(Beginning of Records shown)

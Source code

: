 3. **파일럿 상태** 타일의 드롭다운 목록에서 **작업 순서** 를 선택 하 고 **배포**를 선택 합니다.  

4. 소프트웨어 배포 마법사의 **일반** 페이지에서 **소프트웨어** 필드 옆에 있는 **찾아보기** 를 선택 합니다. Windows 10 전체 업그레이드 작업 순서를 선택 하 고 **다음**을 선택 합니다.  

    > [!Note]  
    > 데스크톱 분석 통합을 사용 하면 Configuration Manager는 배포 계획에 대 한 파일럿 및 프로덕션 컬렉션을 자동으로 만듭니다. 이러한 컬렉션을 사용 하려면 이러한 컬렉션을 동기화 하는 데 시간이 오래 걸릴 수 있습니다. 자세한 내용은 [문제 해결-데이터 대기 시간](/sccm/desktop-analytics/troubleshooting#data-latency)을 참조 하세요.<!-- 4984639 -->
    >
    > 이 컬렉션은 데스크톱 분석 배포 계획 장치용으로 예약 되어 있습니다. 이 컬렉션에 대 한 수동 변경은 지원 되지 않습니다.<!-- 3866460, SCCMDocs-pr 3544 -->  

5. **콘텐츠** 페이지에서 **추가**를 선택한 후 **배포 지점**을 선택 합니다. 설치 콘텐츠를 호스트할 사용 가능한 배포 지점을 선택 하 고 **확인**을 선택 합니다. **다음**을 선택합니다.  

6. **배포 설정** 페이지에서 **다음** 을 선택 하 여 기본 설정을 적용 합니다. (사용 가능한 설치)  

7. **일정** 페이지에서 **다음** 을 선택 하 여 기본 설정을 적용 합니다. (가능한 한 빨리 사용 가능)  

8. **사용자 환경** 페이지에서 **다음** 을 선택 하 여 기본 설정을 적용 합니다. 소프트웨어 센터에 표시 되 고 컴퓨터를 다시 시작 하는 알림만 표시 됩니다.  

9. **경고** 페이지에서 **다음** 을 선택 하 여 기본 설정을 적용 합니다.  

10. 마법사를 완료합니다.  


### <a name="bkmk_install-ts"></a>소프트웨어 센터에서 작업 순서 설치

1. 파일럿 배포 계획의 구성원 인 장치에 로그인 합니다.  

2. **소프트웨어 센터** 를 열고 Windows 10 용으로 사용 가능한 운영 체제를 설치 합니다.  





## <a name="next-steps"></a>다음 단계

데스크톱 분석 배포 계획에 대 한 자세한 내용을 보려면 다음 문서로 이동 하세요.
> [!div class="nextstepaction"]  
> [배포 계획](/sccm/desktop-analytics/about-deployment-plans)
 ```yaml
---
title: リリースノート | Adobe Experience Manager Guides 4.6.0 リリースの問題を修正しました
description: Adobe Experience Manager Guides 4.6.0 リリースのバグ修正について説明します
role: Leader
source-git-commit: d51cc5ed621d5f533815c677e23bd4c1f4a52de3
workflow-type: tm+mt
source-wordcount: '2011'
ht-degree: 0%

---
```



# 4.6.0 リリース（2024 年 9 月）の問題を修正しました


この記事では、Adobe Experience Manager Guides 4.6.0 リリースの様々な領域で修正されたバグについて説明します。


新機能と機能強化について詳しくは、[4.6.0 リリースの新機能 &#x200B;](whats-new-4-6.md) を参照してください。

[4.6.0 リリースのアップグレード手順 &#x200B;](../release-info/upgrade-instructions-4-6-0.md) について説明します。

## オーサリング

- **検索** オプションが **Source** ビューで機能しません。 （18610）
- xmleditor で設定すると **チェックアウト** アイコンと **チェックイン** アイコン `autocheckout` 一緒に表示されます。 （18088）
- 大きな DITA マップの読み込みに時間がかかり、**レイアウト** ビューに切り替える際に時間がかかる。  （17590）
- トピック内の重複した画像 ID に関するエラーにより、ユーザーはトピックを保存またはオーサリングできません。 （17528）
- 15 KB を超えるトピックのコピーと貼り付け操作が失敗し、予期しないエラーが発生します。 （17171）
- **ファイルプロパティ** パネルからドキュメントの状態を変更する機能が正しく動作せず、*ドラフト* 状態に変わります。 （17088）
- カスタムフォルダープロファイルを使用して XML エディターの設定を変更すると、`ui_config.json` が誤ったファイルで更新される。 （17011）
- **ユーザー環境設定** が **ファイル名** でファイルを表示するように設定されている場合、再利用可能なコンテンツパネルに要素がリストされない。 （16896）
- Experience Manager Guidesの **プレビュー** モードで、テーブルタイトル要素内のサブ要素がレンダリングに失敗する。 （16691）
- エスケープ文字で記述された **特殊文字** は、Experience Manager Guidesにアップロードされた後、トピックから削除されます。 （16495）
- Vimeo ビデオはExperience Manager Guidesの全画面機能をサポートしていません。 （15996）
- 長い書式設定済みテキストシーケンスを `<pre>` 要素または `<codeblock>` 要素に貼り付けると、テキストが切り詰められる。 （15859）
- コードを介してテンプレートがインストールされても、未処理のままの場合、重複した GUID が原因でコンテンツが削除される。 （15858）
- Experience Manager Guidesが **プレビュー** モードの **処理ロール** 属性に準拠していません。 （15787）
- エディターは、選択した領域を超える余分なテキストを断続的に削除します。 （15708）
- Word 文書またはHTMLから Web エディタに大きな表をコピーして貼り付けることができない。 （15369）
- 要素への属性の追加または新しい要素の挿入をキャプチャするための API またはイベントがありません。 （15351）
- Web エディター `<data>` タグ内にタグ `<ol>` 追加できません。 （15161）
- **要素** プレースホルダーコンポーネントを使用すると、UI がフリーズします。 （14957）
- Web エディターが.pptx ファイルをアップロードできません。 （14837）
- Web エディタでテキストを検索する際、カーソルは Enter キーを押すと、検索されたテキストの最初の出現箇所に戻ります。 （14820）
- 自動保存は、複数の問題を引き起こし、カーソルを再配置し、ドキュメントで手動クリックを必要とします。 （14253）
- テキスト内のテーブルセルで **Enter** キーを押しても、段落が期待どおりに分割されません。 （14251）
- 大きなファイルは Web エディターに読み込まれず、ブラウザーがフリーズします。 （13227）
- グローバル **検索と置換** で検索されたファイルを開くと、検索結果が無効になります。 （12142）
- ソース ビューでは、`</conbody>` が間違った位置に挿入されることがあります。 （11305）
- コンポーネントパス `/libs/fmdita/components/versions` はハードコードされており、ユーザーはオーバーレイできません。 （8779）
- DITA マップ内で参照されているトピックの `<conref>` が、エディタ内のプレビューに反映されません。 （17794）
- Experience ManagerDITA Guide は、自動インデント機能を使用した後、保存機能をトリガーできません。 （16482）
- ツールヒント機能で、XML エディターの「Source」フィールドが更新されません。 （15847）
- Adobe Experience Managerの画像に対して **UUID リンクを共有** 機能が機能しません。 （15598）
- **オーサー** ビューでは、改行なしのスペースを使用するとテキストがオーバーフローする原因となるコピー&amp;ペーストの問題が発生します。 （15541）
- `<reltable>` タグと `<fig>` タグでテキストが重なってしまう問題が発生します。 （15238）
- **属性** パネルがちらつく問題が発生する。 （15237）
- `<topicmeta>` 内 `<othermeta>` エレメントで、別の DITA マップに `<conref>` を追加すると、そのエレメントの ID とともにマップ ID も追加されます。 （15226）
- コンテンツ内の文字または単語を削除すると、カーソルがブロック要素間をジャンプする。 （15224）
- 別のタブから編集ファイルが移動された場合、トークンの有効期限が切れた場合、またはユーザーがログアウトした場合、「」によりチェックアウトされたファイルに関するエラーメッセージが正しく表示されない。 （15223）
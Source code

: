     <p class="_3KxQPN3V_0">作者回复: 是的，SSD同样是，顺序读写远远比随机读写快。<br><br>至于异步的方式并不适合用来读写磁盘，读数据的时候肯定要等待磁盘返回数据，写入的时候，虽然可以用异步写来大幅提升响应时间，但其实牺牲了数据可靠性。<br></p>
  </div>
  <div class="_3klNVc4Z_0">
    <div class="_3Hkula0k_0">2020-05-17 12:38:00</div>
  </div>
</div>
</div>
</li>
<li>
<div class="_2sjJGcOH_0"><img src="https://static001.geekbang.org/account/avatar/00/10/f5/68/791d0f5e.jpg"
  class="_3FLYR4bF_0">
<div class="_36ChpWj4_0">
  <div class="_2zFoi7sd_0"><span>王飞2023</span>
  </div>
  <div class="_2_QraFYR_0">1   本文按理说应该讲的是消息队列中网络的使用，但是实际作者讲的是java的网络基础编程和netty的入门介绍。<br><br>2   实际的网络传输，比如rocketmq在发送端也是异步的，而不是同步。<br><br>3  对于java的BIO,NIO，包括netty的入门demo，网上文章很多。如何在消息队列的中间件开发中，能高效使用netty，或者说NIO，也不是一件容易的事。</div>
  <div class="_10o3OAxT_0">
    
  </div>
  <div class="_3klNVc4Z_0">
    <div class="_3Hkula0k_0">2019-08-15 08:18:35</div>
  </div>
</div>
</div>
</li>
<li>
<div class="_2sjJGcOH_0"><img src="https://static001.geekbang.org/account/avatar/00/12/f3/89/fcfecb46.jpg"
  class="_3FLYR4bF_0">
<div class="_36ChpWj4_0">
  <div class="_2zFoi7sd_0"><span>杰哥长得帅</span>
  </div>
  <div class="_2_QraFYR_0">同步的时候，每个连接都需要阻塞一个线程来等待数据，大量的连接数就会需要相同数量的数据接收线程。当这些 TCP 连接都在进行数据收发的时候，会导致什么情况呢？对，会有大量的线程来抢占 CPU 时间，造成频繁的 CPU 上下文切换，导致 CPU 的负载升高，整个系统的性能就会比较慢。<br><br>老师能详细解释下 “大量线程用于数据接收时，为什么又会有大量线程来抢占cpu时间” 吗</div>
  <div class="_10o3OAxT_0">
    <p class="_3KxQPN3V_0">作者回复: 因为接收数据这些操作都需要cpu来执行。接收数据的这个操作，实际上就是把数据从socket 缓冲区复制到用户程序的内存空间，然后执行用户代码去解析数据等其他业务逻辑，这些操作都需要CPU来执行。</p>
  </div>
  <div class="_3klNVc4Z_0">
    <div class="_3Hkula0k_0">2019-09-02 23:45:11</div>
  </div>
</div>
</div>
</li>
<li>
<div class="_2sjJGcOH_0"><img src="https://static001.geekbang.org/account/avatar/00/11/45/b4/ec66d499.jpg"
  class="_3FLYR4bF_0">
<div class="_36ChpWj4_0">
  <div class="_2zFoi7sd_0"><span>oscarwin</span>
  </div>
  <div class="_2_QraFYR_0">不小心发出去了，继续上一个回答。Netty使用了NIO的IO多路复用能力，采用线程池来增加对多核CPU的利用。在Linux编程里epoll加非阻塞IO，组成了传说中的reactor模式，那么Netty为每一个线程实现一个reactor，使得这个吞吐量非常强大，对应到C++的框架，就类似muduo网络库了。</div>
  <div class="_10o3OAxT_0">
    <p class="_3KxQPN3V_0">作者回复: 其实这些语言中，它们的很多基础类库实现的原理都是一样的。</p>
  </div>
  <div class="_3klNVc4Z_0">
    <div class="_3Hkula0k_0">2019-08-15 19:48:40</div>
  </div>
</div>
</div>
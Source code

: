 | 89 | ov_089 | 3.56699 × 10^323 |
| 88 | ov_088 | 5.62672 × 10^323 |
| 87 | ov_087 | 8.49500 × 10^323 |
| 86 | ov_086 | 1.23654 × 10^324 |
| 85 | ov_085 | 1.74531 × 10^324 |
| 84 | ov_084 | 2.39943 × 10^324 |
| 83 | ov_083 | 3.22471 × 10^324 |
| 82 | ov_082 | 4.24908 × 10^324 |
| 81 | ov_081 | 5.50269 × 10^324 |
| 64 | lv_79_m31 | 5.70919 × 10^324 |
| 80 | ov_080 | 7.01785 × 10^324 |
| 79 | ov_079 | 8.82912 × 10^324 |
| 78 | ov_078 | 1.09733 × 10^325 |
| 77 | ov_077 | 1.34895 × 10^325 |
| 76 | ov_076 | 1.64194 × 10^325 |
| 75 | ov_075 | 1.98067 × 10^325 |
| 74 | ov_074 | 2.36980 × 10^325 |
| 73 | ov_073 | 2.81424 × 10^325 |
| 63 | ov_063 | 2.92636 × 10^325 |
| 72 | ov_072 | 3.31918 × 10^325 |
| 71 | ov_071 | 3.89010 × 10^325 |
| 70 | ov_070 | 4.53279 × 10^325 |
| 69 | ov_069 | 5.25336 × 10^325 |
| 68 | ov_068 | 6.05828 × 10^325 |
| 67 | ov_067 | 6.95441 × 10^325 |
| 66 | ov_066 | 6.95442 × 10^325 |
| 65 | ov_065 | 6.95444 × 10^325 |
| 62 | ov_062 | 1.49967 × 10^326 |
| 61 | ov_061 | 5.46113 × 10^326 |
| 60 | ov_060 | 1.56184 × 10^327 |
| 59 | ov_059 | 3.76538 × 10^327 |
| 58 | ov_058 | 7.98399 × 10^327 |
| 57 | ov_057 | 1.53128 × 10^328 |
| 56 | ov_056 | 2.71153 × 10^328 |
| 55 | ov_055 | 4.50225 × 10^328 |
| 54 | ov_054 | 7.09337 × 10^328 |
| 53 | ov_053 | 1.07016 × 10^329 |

(End of Records shown)

What is expected:
Whenever a line above contains "https", copy that line.

Exercise result:
<div class="_2sjJGcOH_0"><img src="https://static001.geekbang.org/account/avatar/00/10/f5/68/791d0f5e.jpg"
<div class="_2sjJGcOH_0"><img src="https://static001.geekbang.org/account/avatar/00/12/f3/89/fcfecb46.jpg"
<div class="_2sjJGcOH_0"><img src="https://static001.geekbang.org/account/avatar/00/11/45/b4/ec66d499.jpg"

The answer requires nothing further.